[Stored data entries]
== Segment start ==

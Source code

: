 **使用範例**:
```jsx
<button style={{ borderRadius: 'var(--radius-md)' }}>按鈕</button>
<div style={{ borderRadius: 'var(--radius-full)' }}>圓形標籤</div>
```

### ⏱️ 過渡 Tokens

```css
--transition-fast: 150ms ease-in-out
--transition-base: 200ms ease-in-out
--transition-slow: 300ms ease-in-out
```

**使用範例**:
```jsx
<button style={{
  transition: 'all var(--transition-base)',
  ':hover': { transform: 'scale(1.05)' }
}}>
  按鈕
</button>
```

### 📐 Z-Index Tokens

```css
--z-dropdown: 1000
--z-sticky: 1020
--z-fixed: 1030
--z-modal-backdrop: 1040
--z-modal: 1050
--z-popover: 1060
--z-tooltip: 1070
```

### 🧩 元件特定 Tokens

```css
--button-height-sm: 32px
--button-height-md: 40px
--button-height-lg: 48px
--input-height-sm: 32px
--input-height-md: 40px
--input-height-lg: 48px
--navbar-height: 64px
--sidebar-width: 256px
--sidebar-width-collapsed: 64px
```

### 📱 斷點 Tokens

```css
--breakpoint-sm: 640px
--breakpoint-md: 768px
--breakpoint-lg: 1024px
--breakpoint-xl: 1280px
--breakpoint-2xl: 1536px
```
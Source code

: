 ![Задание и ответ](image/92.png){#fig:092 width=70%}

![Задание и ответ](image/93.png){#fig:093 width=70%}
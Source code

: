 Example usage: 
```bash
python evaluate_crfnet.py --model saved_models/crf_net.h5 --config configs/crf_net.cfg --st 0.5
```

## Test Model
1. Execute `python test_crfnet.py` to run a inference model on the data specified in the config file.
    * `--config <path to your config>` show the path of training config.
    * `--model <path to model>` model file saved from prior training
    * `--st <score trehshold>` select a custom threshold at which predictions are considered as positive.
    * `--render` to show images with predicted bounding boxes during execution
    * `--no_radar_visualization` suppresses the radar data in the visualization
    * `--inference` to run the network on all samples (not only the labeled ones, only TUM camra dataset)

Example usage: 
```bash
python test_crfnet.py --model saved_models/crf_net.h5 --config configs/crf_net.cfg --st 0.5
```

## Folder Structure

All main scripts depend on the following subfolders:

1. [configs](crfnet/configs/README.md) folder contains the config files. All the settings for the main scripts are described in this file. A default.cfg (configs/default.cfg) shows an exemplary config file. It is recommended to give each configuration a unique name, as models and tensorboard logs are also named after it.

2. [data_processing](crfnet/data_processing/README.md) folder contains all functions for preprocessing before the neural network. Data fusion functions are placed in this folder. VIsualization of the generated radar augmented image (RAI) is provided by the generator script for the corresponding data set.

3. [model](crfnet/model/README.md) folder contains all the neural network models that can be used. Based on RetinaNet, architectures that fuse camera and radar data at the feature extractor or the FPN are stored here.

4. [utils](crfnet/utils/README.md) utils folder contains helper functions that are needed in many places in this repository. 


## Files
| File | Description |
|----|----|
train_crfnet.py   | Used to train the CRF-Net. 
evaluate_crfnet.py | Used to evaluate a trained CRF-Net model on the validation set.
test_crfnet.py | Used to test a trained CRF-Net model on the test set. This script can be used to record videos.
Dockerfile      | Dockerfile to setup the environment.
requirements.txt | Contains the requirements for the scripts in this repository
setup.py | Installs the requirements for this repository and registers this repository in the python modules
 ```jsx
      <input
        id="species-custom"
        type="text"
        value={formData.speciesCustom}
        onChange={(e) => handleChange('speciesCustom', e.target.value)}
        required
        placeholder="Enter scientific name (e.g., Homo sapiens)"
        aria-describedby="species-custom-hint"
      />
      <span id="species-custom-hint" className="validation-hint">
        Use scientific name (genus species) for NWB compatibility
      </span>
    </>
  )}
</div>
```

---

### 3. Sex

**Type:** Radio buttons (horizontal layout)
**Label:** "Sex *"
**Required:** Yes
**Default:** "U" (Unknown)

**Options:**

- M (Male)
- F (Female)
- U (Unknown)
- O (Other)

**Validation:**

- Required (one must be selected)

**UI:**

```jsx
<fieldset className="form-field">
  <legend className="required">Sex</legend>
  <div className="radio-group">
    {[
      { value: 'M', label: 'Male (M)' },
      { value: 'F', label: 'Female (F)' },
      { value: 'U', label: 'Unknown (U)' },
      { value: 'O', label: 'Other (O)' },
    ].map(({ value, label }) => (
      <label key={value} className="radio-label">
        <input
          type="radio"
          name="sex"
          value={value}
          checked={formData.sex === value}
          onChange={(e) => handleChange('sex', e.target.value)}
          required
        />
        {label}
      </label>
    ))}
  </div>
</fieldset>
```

== Segment end ==

▸ Task item: Only lines with the word "Tokens" count here; copy every one from the records.

▸ Worked solution:
### ⏱️ 過渡 Tokens
### 📐 Z-Index Tokens
### 🧩 元件特定 Tokens
### 📱 斷點 Tokens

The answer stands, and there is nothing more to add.